At this point, I had no investigation. That was because, according to the Tokyo Police and indeed to my own report, the one I was about to submit, no crime had been committed. So of course I was anxious to know if Dr. Tanaka had been murdered, only I didn't want to give this asshole the satisfaction of knowing he was the one about to wind me up and set me loose. Sometimes, though, Justice has to take whatever she can damn well get. “Just tell me what you saw,” I said, making my voice sound bored.

“After the shark had had its fill, I saw another person on deck.”

“You keep going on about how dark it was. So how come you can all of a sudden see someone's face out there?”

“I got a good look at him when he opened the hatch to go back inside.
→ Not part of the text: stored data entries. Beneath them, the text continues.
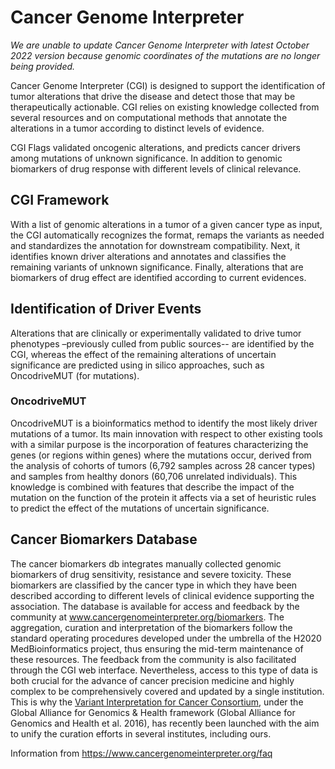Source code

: # Cancer Genome Interpreter

*We are unable to update Cancer Genome Interpreter with latest October 2022 version because genomic coordinates of the mutations are no longer being provided.*

Cancer Genome Interpreter (CGI) is designed to support the identification of tumor alterations that drive the disease and detect those that may be therapeutically actionable. CGI relies on existing knowledge collected from several resources and on computational methods that annotate the alterations in a tumor according to distinct levels of evidence.

CGI Flags validated oncogenic alterations, and predicts cancer drivers among mutations of unknown significance. In addition to genomic biomarkers of drug response with different levels of clinical relevance.

## CGI Framework

With a list of genomic alterations in a tumor of a given cancer type as input, the CGI automatically recognizes the format, remaps the variants as needed and standardizes the annotation for downstream compatibility. Next, it identifies known driver alterations and annotates and classifies the remaining variants of unknown significance. Finally, alterations that are biomarkers of drug effect are identified according to current evidences.

## Identification of Driver Events

Alterations that are clinically or experimentally validated to drive tumor phenotypes –previously culled from public sources-- are identified by the CGI, whereas the effect of the remaining alterations of uncertain significance are predicted using in silico approaches, such as OncodriveMUT (for mutations).

### OncodriveMUT

OncodriveMUT is a bioinformatics method to identify the most likely driver mutations of a tumor. Its main innovation with respect to other existing tools with a similar purpose is the incorporation of features characterizing the genes (or regions within genes) where the mutations occur, derived from the analysis of cohorts of tumors (6,792 samples across 28 cancer types⁠) and samples from healthy donors (60,706 unrelated individuals⁠). This knowledge is combined with features that describe the impact of the mutation on the function of the protein it affects via a set of heuristic rules to predict the effect of the mutations of uncertain significance.

## Cancer Biomarkers Database

The cancer biomarkers db integrates manually collected genomic biomarkers of drug sensitivity, resistance and severe toxicity. These biomarkers are classified by the cancer type in which they have been described according to different levels of clinical evidence supporting the association. The database is available for access and feedback by the community at www.cancergenomeinterpreter.org/biomarkers. The aggregation, curation and interpretation of the biomarkers follow the standard operating procedures developed under the umbrella of the H2020 MedBioinformatics project, thus ensuring the mid-term maintenance of these resources. The feedback from the community is also facilitated through the CGI web interface. Nevertheless, access to this type of data is both crucial for the advance of cancer precision medicine and highly complex to be comprehensively covered and updated by a single institution. This is why the [Variant Interpretation for Cancer Consortium](https://www.ga4gh.org/#/vicc), under the Global Alliance for Genomics & Health framework (Global Alliance for Genomics and Health et al. 2016)⁠, has recently been launched with the aim to unify the curation efforts in several institutes, including ours.

Information from https://www.cancergenomeinterpreter.org/faq

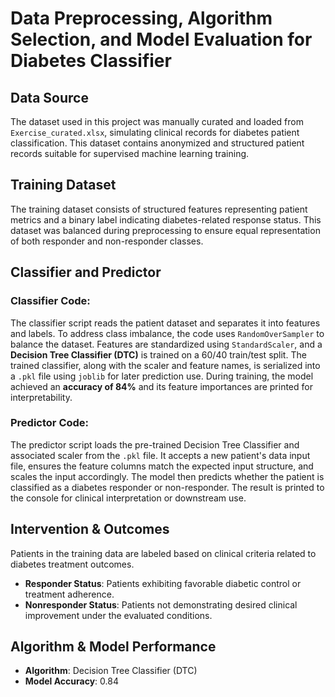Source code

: # Data Preprocessing, Algorithm Selection, and Model Evaluation for Diabetes Classifier

## Data Source
The dataset used in this project was manually curated and loaded from `Exercise_curated.xlsx`, simulating clinical records for diabetes patient classification. This dataset contains anonymized and structured patient records suitable for supervised machine learning training.

## Training Dataset
The training dataset consists of structured features representing patient metrics and a binary label indicating diabetes-related response status. This dataset was balanced during preprocessing to ensure equal representation of both responder and non-responder classes.

## Classifier and Predictor

### Classifier Code:
The classifier script reads the patient dataset and separates it into features and labels. To address class imbalance, the code uses `RandomOverSampler` to balance the dataset. Features are standardized using `StandardScaler`, and a **Decision Tree Classifier (DTC)** is trained on a 60/40 train/test split. The trained classifier, along with the scaler and feature names, is serialized into a `.pkl` file using `joblib` for later prediction use. During training, the model achieved an **accuracy of 84%** and its feature importances are printed for interpretability.

### Predictor Code:
The predictor script loads the pre-trained Decision Tree Classifier and associated scaler from the `.pkl` file. It accepts a new patient's data input file, ensures the feature columns match the expected input structure, and scales the input accordingly. The model then predicts whether the patient is classified as a diabetes responder or non-responder. The result is printed to the console for clinical interpretation or downstream use.

## Intervention & Outcomes
Patients in the training data are labeled based on clinical criteria related to diabetes treatment outcomes.
- **Responder Status**: Patients exhibiting favorable diabetic control or treatment adherence.
- **Nonresponder Status**: Patients not demonstrating desired clinical improvement under the evaluated conditions.

## Algorithm & Model Performance
- **Algorithm**: Decision Tree Classifier (DTC)  
- **Model Accuracy**: 0.84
He stepped into the light.”

This asshole was drawing it out like a wood splinter.

“I saw the professor,” he said.

“Professor Boyle?” I asked, making sure.

“There weren't any other professors on board,” he replied, enjoying the moment.

Why would Boyle murder his associate? The question reminded me of Durban and her story about the panda. Perhaps there was another shark there that night cruising the Natusima's stern, a shark in a man's skin. “Where are you calling from, Mr. Cooke?” I asked.

“So now you're interested, right?”

I let the delay in the line answer for me.

“I'm on the Natusima,” he said after a lengthy pause that ended with a cough.

“You still tied up in Yokohama Bay?”

“No. In the Philippine Sea, heading toward the Marianas. I'm using one of them satellite phones.”

There was the delay accounted for. Wonderful. “Why didn't you tell me any of this when I was on your ship?”

“I wasn't sure about what I saw.”

“And you are now?” I wondered if Cooke had waited to see if there were any angles worth playing. Had he perhaps unsuccessfully tried to blackmail Boyle before this attack of civic-mindedness had overcome him?

“Yeah — couldn't get it out of my head.”

Sure.

“I also thought maybe you'd think I done it. And if the professor fingers me, it's my word against his. Who're you going to believe — a guy who peels spuds for a living or a doofus with letters after his name?”

He had a point. But something about Professor Boyle didn't jell. And now I had a witness to the crime, albeit one whose story was as flimsy as a bride's negligé. The question now: What to do about it?

“When are you back in port, Mr. Cooke?” I could see myself being winched out of a helo onto the deck of the Natusima to take Cooke's statement in person. Like hell I could.

“Just over a week. We'll be pulling into Guam.”

Guam: Andersen Air Force Base. I could get OSI there to take Cooke's statement or, failing that, someone from JAG. “Mr. Cooke, I want you to write down everything you've told me, date it, sign it, and have it witnessed by the ship's master. Then I want you to fax it to me.” I gave him the number. “When you arrive at Guam, you'll get a visit from someone who'll ask you a bunch of questions.”